Re: post firewall deployment ROI numbers

[Gary Flynn <flynngn () JMU EDU>]

Tina Darmohray wrote:

> I'm looking for Return On Investment numbers from universities who have
> deployed firewalls.  E.g., one university has shared that they reduced
> their incidents by > 90% by firewalling their campus.  Another university
> reduced their incident response staffing from 1.25 FTE to 1 FTE [10K
> node network] through firewallng.
>
> Do you have similar numbers you'd be willing to share?  I can summarize
> to the group, or if you'd prefer your numbers not be widely posted, let
> me know that too.

Hi,

I don't have any numbers for you but when the MS03-026 exploits
and Blaster came through, due to our network access controls, we
didn't have any compromises or infections until late August when
the students came back. This provided a few extra weeks of
planning and response time.

I have a very general definition of "firewall" as anything
that allows some sort of network access control at whatever
layer using whatever method. We've considered the purchase of
a box labeled by sales people as a "firewall" many times but
backed off as we analyzed the functionality we desired and
ways to implement it with existing capabilities.

Router ACLs combined with the deep inspection of an IDP reduces
incidents regularly and limits the severity of others.

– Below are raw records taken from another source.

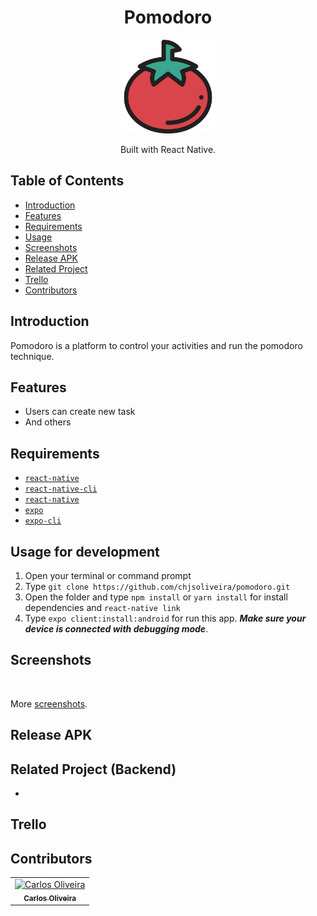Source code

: <h1 align="center">Pomodoro</h1>
<p align="center">
  <img width="150" src="https://github.com/chjsoliveira/pomodoro/blob/main/assets/adaptive-icon.png"/>
</p>
<p align="center">
  Built with React Native.
</p>

## Table of Contents

- [Introduction](#introduction)
- [Features](#features)
- [Requirements](#requirements)
- [Usage](#usage-for-development)
- [Screenshots](#screenshots)
- [Release APK](#release-apk)
- [Related Project](#related-project-backend)
- [Trello](#trello)
- [Contributors](#contributors)

## Introduction

Pomodoro is a platform to control your activities and run the pomodoro technique.

## Features

- Users can create new task
- And others

## Requirements

- [`react-native`](https://facebook.github.io/react-native/docs/getting-started)
- [`react-native-cli`](https://facebook.github.io/react-native/docs/getting-started)
- [`react-native`](https://facebook.github.io/react-native/docs/getting-started)
- [`expo`](https://github.com/expo/expo)
- [`expo-cli`](https://github.com/expo/expo-cli)

## Usage for development

1. Open your terminal or command prompt
2. Type `git clone https://github.com/chjsoliveira/pomodoro.git`
3. Open the folder and type `npm install` or `yarn install` for install dependencies and `react-native link`
4. Type `expo client:install:android` for run this app. **_Make sure your device is connected with debugging mode_**.

## Screenshots

<div align="center">
    <img width="250" src="">    
    <img width="250" src="">
    <img width="250" src="">
</div>

More [screenshots]().

## Release APK

## Related Project (Backend)

-

## Trello

## Contributors

<center>
  <table>
    <tr>
      <td align="center">
        <a href="https://github.com/chjsoliveira">
          <img width="100" src="https://avatars.githubusercontent.com/u/50434028?s=400&v=4" alt="Carlos Oliveira"><br/>
          <sub><b>Carlos Oliveira</b></sub>
        </a>
      </td>
    </tr>
  </table>
</center>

Our IDP stops visits to malicious web sites daily which would
often result in spyware/virus/BOT infections and which would
be transparent to most boxes labeled as firewalls. It also
regularly deflects inbound web attacks. It also helps detect
and inhibit IRCBOT activity.

On a broader note, around the time of MS03-026, we implemented
a default deny policy inbound to the student networks. A year
later, to the IT desktop networks. And last November, to the
entire campus. Anyone desiring to run a server has to request
that ports be opened or use the VPN. I haven't tried to correlate
these changes to drops in calls, but I have seen traffic bound
for machines with open back doors, out of date software, and
vulnerable configurations stopped many times. And before the
cross-campus policy, I'd seen machines not covered compromised
while machines with identical vulnerabilities that were covered
went uncompromised. How much is that worth?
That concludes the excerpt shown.